Former U.S. security official: Chinese Communist hacking capabilities have surpassed Russia in 2016

Kaspersky Lab showcases its solutions on cybersecurity at Hannover Messe, Germany, April 1, 2019.

Russian hackers seem to be dominating many news headlines recently, and former U.S. national security officials have revealed that Beijing’s spying operation is running on a larger scale than Moscow’s.

In a study of Beijing’s hacking prowess, based on interviews with more than 30 current and former U.S. intelligence and national security officials, Foreign Policy 22 reported on Communist Party attacks on U.S. personal data and their consequences over the past decade.

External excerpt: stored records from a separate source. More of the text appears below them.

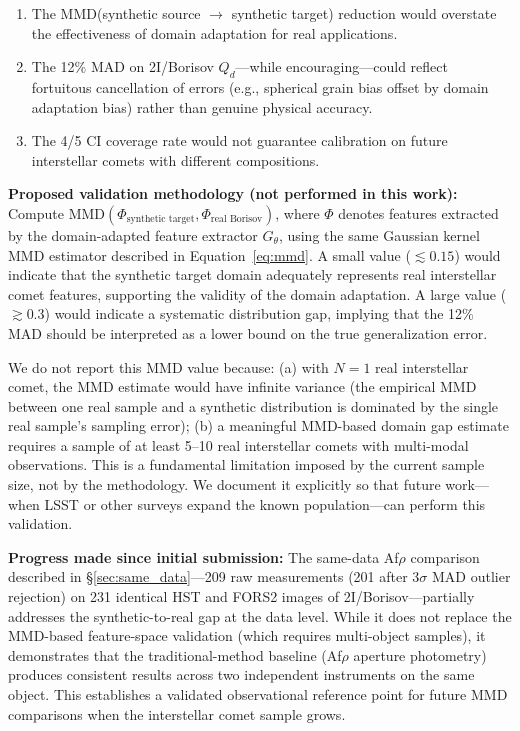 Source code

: \documentclass[usenatbib]{mnras}
\begin{document}
\begin{enumerate}
    \item The MMD(synthetic source $\to$ synthetic target) reduction would overstate the effectiveness of domain adaptation for real applications.
    \item The 12\% MAD on 2I/Borisov $Q_d$---while encouraging---could reflect fortuitous cancellation of errors (e.g., spherical grain bias offset by domain adaptation bias) rather than genuine physical accuracy.
    \item The 4/5 CI coverage rate would not guarantee calibration on future interstellar comets with different compositions.
\end{enumerate}

\textbf{Proposed validation methodology (not performed in this work):} Compute $\text{MMD}(\Phi_{\text{synthetic target}}, \Phi_{\text{real Borisov}})$, where $\Phi$ denotes features extracted by the domain-adapted feature extractor $G_\theta$, using the same Gaussian kernel MMD estimator described in Equation~\ref{eq:mmd}. A small value ($\lesssim 0.15$) would indicate that the synthetic target domain adequately represents real interstellar comet features, supporting the validity of the domain adaptation. A large value ($\gtrsim 0.3$) would indicate a systematic distribution gap, implying that the 12\% MAD should be interpreted as a lower bound on the true generalization error.

We do not report this MMD value because: (a) with $N=1$ real interstellar comet, the MMD estimate would have infinite variance (the empirical MMD between one real sample and a synthetic distribution is dominated by the single real sample's sampling error); (b) a meaningful MMD-based domain gap estimate requires a sample of at least 5--10 real interstellar comets with multi-modal observations. This is a fundamental limitation imposed by the current sample size, not by the methodology. We document it explicitly so that future work---when LSST or other surveys expand the known population---can perform this validation.

\textbf{Progress made since initial submission:} The same-data Af$\rho$ comparison described in \S\ref{sec:same_data}---209 raw measurements (201 after 3$\sigma$ MAD outlier rejection) on 231 identical HST and FORS2 images of 2I/Borisov---partially addresses the synthetic-to-real gap at the data level. While it does not replace the MMD-based feature-space validation (which requires multi-object samples), it demonstrates that the traditional-method baseline (Af$\rho$ aperture photometry) produces consistent results across two independent instruments on the same object. This establishes a validated observational reference point for future MMD comparisons when the interstellar comet sample grows.
\end{document}
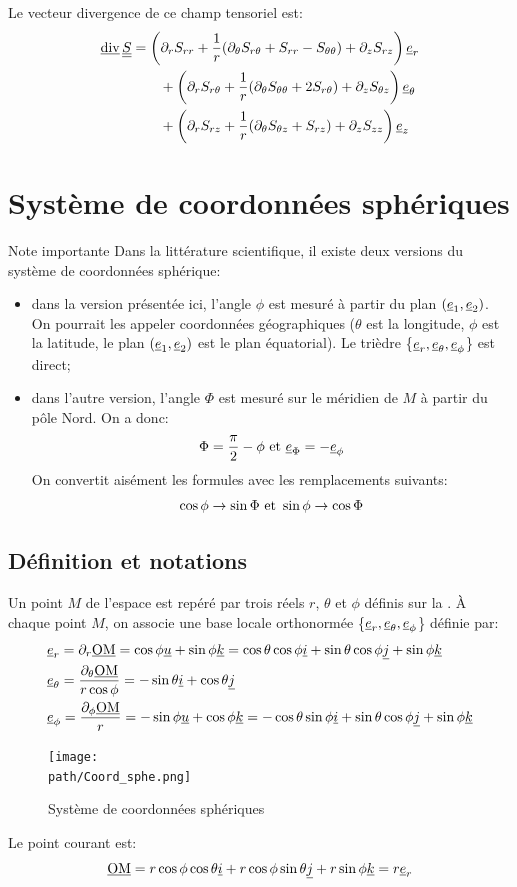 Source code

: \documentclass[10pt]{book}
\def\path{./fig}
\begin{document}
\begin{appendices}
Le vecteur divergence de ce champ tensoriel est:
\begin{equation}
\begin{aligned}
\vdiv\ten{S}&=\left(\partial_{r}S_{rr}+\frac{1}{r}(\partial_{\theta}S_{r\theta}+S_{rr}-S_{\theta\theta})+\partial_{z}S_{rz}\right)\er\\
&\qquad +\left(\partial_{r}S_{r\theta}+\frac{1}{r}(\partial_{\theta} S_{\theta\theta}+2S_{r\theta})+\partial_{z}S_{\theta z}\right)\etheta\\
&\qquad +\left(\partial_{r}S_{rz}+\frac{1}{r}(\partial_{\theta}S_{\theta z}+S_{rz})+\partial_{z}S_{zz}\right)\ez
\end{aligned}
\label{eq:formulaire_div_cyl_ten}
\end{equation}
\section{Système de coordonnées sphériques}
Note importante Dans la littérature scientifique, il existe deux versions du système de coordonnées sphérique:
\begin{itemize}
\item dans la version présentée ici, l'angle $\phi$ est mesuré à partir du plan $(\underline{e}_{1},\underline{e}_{2})$. On pourrait les appeler \og coordonnées géographiques \fg{} ($\theta$ est la longitude, $\phi$ est la latitude, le plan $(\underline{e}_{1},\underline{e}_{2})$ est le plan équatorial). Le trièdre \{$\underline{e}_{r},\underline{e}_{\theta},\underline{e}_{\phi}$\} est direct;
\item dans l'autre version, l'angle $\Phi$ est mesuré sur le méridien de $M$ à partir du pôle Nord. On a donc:
$$\Phi=\frac{\pi}{2}-\phi\text{ et } \underline{e}_{\Phi}=-\underline{e}_{\phi}$$
On convertit aisément les formules avec les remplacements suivants:
$$\cos\phi\rightarrow\sin\Phi\text{ et } \sin\phi\rightarrow\cos\Phi$$
\end{itemize}
\subsection{Définition et notations}
Un point $M$ de l'espace est repéré par trois réels $r$, $\theta$ et $\phi$ définis sur la . À chaque point $M$, on associe une base locale orthonormée \{$\underline{e}_{r},\underline{e}_{\theta},\underline{e}_{\phi}$\} définie par:
$$\begin{aligned}
&\underline{e}_{r}=\partial_{r}\underline{\mathrm{OM}}=\cos\phi\underline{u}+\sin\phi\underline{k}=\cos\theta \cos\phi\underline{i}+\sin\theta \cos\phi\underline{j}+\sin\phi\underline{k}\\
&\underline{e}_{\theta}=\frac{\partial_{\theta}\underline{\mathrm{OM}}}{r\cos\phi}=-\sin\theta\underline{i}+\cos\theta\underline{j}\\
&\underline{e}_{\phi}=\dfrac{\partial_{\phi}\underline{\mathrm{OM}}}{r}=-\sin\phi\underline{u}+\cos\phi\underline{k}=-\cos\theta \sin\phi\underline{i}+\sin\theta \cos\phi\underline{j}+\sin\phi\underline{k}
\end{aligned}$$
\begin{figure}[h!]
\centering \texttt{[image: \\path/Coord\_sphe.png]}
\caption{Système de coordonnées sphériques}
\label{fig:C_2}
\end{figure}
Le point courant est:
$$\underline{\mathrm{OM}}=r\cos\phi\cos\theta\underline{i}+r\cos\phi\sin\theta\underline{j}+r\sin\phi\underline{k}=r\underline{e}_{r}$$

\end{appendices}
\end{document}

In early 2013, as Xi Jinping prepared to take power, few in the West knew what kind of leader he would be. U.S. intelligence had conducted operations against Beijing with relative confidence. But during the Communist Party’s biggest political transition in decades, U.S. officials have become increasingly impervious to the situation.

A former U.S. national security official said that by hacking the U.S. Office of Personnel Management (OPM), the Communist Party discovered undercover U.S. intelligence officials and removed the CIA’s network on Chinese resources, which became a double disaster that greatly affected the the quality of U.S. insight into the Chinese Communist Party.

The source recalled that the situation became different when there was a marked decline in high-quality intelligence reporting to senior policymakers.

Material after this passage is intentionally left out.